=== Problem to solve ===
Nothing but the lines from the first line of the records through the line with "bi-overturner problem (i.e. a particular initial condition)." should be output, exactly as written and free of pictures.

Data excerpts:
···
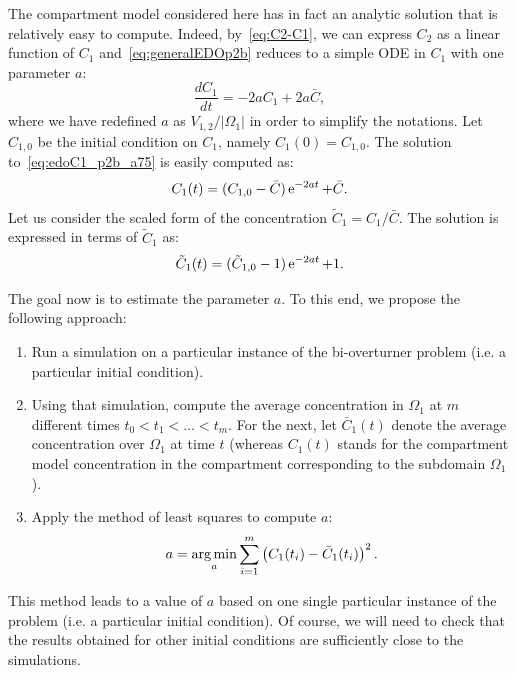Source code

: The compartment model considered here has in fact an analytic solution that is relatively easy to compute. Indeed, by~\eqref{eq:C2-C1}, we can express $C_2$ as a linear function of $C_1$ and~\eqref{eq:generalEDOp2b} reduces to a simple ODE in $C_1$ with one parameter $a$:
\begin{equation} \label{eq:edoC1_p2b_a75}
	\frac{dC_1}{dt} = -2aC_1 + 2a\bar C,
\end{equation}
where we have redefined $a$ as $V_{1,2}/|\Omega_1|$ in order to simplify the notations. Let $C_{1,0}$ be the initial condition on $C_1$, namely $C_1(0) = C_{1,0}$. The solution to~\eqref{eq:edoC1_p2b_a75} is easily computed as:
\begin{equation}
	C_1(t) = (C_{1,0} - \bar C) \operatorname{e}^{-2at} + \bar C.
\end{equation}
Let us consider the scaled form of the concentration $\tilde C_1 = C_1/\bar C$. The solution is expressed in terms of $\tilde C_1$ as:
\begin{equation}
	\tilde C_1(t) = (\tilde C_{1,0} - 1) \operatorname{e}^{-2at} + 1.
\end{equation}

The goal now is to estimate the parameter $a$. To this end, we propose the following approach:
\begin{enumerate}
	\item Run a simulation on a particular instance of the bi-overturner problem (i.e. a particular initial condition).
	\item Using that simulation, compute the average concentration in $\Omega_1$ at $m$ different times $t_0 < t_1 < \dots < t_m$. For the next, let $\bar C_1(t)$ denote the average concentration over $\Omega_1$ at time $t$ (whereas $C_1(t)$ stands for the compartment model concentration in the compartment corresponding to the subdomain $\Omega_1$).
	\item Apply the method of least squares to compute $a$:
	\begin{equation} \label{eq:a_minimization}
		a = \operatorname*{arg\,min}_a \sum_{i=1}^m \left(C_1(t_i)-\bar C_1(t_i)\right)^2.
	\end{equation}
\end{enumerate}
This method leads to a value of $a$ based on one single particular instance of the problem (i.e. a particular initial condition). Of course, we will need to check that the results obtained for other initial conditions are sufficiently close to the simulations.

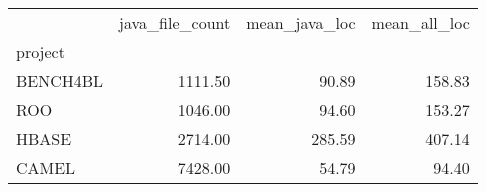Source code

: \begin{tabular}{lrrr}
\toprule
{} &  java\_file\_count &  mean\_java\_loc &  mean\_all\_loc \\
project  &                  &                &               \\
\midrule
BENCH4BL &          1111.50 &          90.89 &        158.83 \\
ROO      &          1046.00 &          94.60 &        153.27 \\
HBASE    &          2714.00 &         285.59 &        407.14 \\
CAMEL    &          7428.00 &          54.79 &         94.40 \\
\bottomrule
\end{tabular}
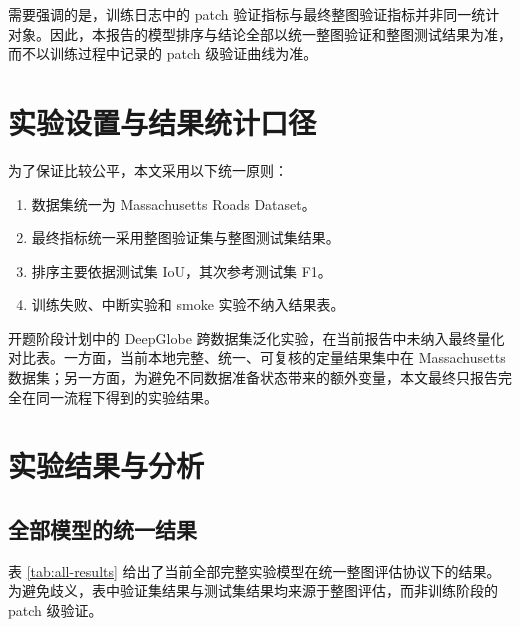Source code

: \documentclass[12pt,a4paper]{ctexart}
\begin{document}
需要强调的是，训练日志中的 patch 验证指标与最终整图验证指标并非同一统计对象。因此，本报告的模型排序与结论全部以统一整图验证和整图测试结果为准，而不以训练过程中记录的 patch 级验证曲线为准。

\section{实验设置与结果统计口径}
为了保证比较公平，本文采用以下统一原则：
\begin{enumerate}
    \item 数据集统一为 Massachusetts Roads Dataset。
    \item 最终指标统一采用整图验证集与整图测试集结果。
    \item 排序主要依据测试集 IoU，其次参考测试集 F1。
    \item 训练失败、中断实验和 smoke 实验不纳入结果表。
\end{enumerate}

开题阶段计划中的 DeepGlobe 跨数据集泛化实验，在当前报告中未纳入最终量化对比表。一方面，当前本地完整、统一、可复核的定量结果集中在 Massachusetts 数据集；另一方面，为避免不同数据准备状态带来的额外变量，本文最终只报告完全在同一流程下得到的实验结果。

\section{实验结果与分析}
\subsection{全部模型的统一结果}
表 \ref{tab:all-results} 给出了当前全部完整实验模型在统一整图评估协议下的结果。为避免歧义，表中验证集结果与测试集结果均来源于整图评估，而非训练阶段的 patch 级验证。
\end{document}
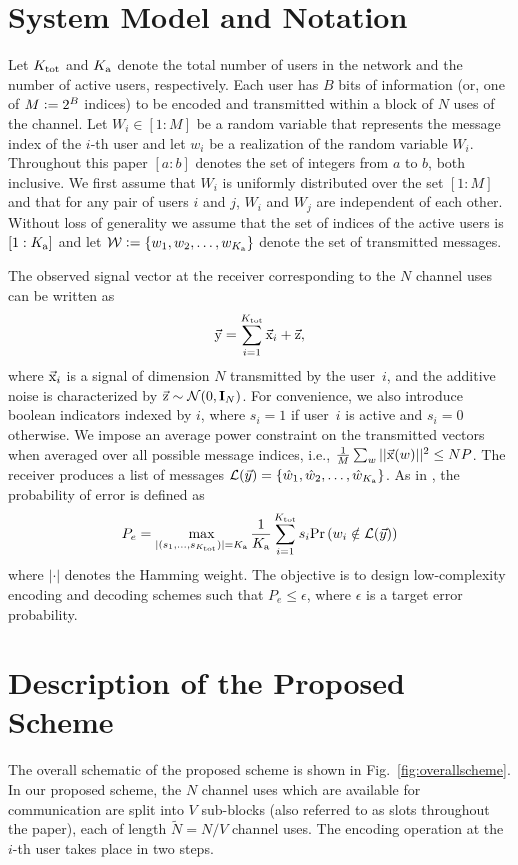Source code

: \section{System Model and Notation}
\label{Sec:SystemModel}
Let $K_{\text{tot}}$ and $K_{\text{a}}$ denote the total number of users in the network and the number of active users, respectively.  Each user has $B$ bits of information (or, one of $M \mathrel{\mathop:}= 2^B$ indices) to be encoded and transmitted within a block of $N$ uses of the channel. Let $W_i \in [1:M]$ be a random variable that represents the message index of the $i$-th user and let $w_i$ be a realization of the random variable $W_i$. Throughout this paper $[a:b]$ denotes the set of integers from $a$ to $b$, both inclusive. We first assume that $W_i$ is uniformly distributed over the set $[1:M]$ and that for any pair of users $i$ and $j$, $W_i$ and $W_j$ are independent of each other.  Without loss of generality we assume that the set of indices of the active users is $[1:K_{\text{a}}]$ and let $\mathcal{W}\mathrel{\mathop:}=\{w_1,w_2,\ldots,w_{K_{\text{a}}}\}$ denote the set of transmitted messages.

The observed signal vector at the receiver corresponding to the $N$ channel uses can be written as
\begin{equation}
\vec{\mathrm{y}} = \sum_{i=1}^{K_{\text{tot}}} \vec{\mathrm{x}}_{i} + \vec{\mathrm{z}},
\end{equation}
where $\vec{\mathrm{x}}_i$ is a signal of dimension $N$ transmitted by the user~$i$, and the additive noise is characterized by $\vec{\mathrm{z}} \sim \mathcal{N}(0,\mathbf{I}_N)$. For convenience, we also introduce boolean indicators indexed by $i$, where $s_i =1$ if user~$i$ is active and $s_i = 0$ otherwise. We impose an average power constraint on the transmitted vectors when averaged over all possible message indices, i.e., $\frac{1}{M}\sum_{w} ||\vec{\mathrm{x}}(w)||^2\leq NP$.  The receiver produces a list of messages $\mathcal{L}(\vec{y}) = \{\hat{w}_1,\hat{w}_2,\ldots,\hat{w}_{K_{\text{a}}} \}$. As in \cite{ordentlich2017low}, the probability of error is defined as
\begin{equation}\label{eqn:proboferrordefinition}
  P_e = \max_{|(s_1,\ldots,s_{K_{\text{tot}}})| = K_{\text{a}}} \frac{1}{K_{\text{a}}} \sum_{i=1}^{K_{\text{tot}}} s_i \mathrm{Pr}\left( w_i \notin \mathcal{L}(\vec{y}) \right)
\end{equation}
where $|\cdot|$ denotes the Hamming weight. The objective is to design low-complexity encoding and decoding schemes such that $P_e \leq \epsilon$, where $\epsilon$ is a target error probability.

\section{Description of the Proposed Scheme}
The overall schematic of the proposed scheme is shown in Fig.~\ref{fig:overallscheme}. In our proposed scheme, the $N$ channel uses which are available for communication are split into $V$ sub-blocks (also referred to as slots throughout the paper), each of length $\tilde{N}=N/V$ channel uses. The encoding operation at the $i$-th user takes place in two steps.

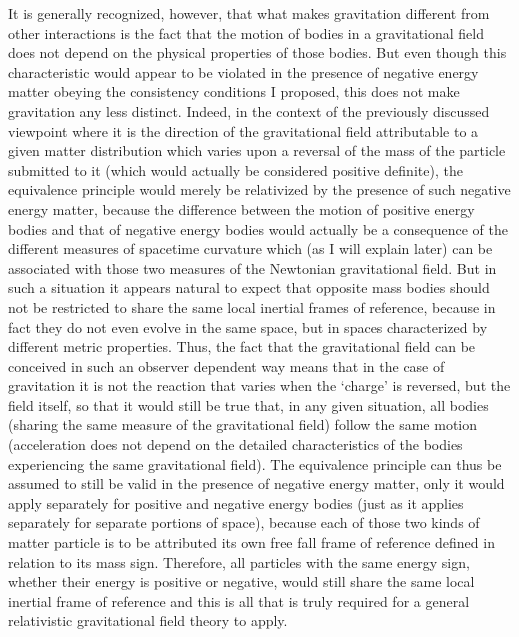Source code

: \documentclass[notitlepage,12pt]{report}
\begin{document}
It is generally recognized, however, that what makes gravitation different from other interactions is the fact that the motion of bodies in a gravitational field does not depend on the physical properties of those bodies. But even though this characteristic would appear to be violated in the presence of negative energy matter obeying the consistency conditions I proposed, this does not make gravitation any less distinct. Indeed, in the context of the previously discussed viewpoint where it is the direction of the gravitational field attributable to a given matter distribution which varies upon a reversal of the mass of the particle submitted to it (which would actually be considered positive definite), the equivalence principle would merely be relativized by the presence of such negative energy matter, because the difference between the motion of positive energy bodies and that of negative energy bodies would actually be a consequence of the different measures of spacetime curvature which (as I will explain later) can be associated with those two measures of the Newtonian gravitational field. But in such a situation it appears natural to expect that opposite mass bodies should not be restricted to share the same local inertial frames of reference, because in fact they do not even evolve in the same space, but in spaces characterized by different metric properties. Thus, the fact that the gravitational field can be conceived in such an observer dependent way means that in the case of gravitation it is not the reaction that varies when the `charge' is reversed, but the field itself, so that it would still be true that, in any given situation, all bodies (sharing the same measure of the gravitational field) follow the same motion (acceleration does not depend on the detailed characteristics of the bodies experiencing the same gravitational field). The equivalence principle can thus be assumed to still be valid in the presence of negative energy matter, only it would apply separately for positive and negative energy bodies (just as it applies separately for separate portions of space), because each of those two kinds of matter particle is to be attributed its own free fall frame of reference defined in relation to its mass sign. Therefore, all particles with the same energy sign, whether their energy is positive or negative, would still share the same local inertial frame of reference and this is all that is truly required for a general relativistic gravitational field theory to apply.
\end{document}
···
=== Response to the exercise ===
Source code

: The compartment model considered here has in fact an analytic solution that is relatively easy to compute. Indeed, by~\eqref{eq:C2-C1}, we can express $C_2$ as a linear function of $C_1$ and~\eqref{eq:generalEDOp2b} reduces to a simple ODE in $C_1$ with one parameter $a$:
\begin{equation} \label{eq:edoC1_p2b_a75}
	\frac{dC_1}{dt} = -2aC_1 + 2a\bar C,
\end{equation}
where we have redefined $a$ as $V_{1,2}/|\Omega_1|$ in order to simplify the notations. Let $C_{1,0}$ be the initial condition on $C_1$, namely $C_1(0) = C_{1,0}$. The solution to~\eqref{eq:edoC1_p2b_a75} is easily computed as:
\begin{equation}
	C_1(t) = (C_{1,0} - \bar C) \operatorname{e}^{-2at} + \bar C.
\end{equation}
Let us consider the scaled form of the concentration $\tilde C_1 = C_1/\bar C$. The solution is expressed in terms of $\tilde C_1$ as:
\begin{equation}
	\tilde C_1(t) = (\tilde C_{1,0} - 1) \operatorname{e}^{-2at} + 1.
\end{equation}

The goal now is to estimate the parameter $a$. To this end, we propose the following approach:
\begin{enumerate}
	\item Run a simulation on a particular instance of the bi-overturner problem (i.e. a particular initial condition).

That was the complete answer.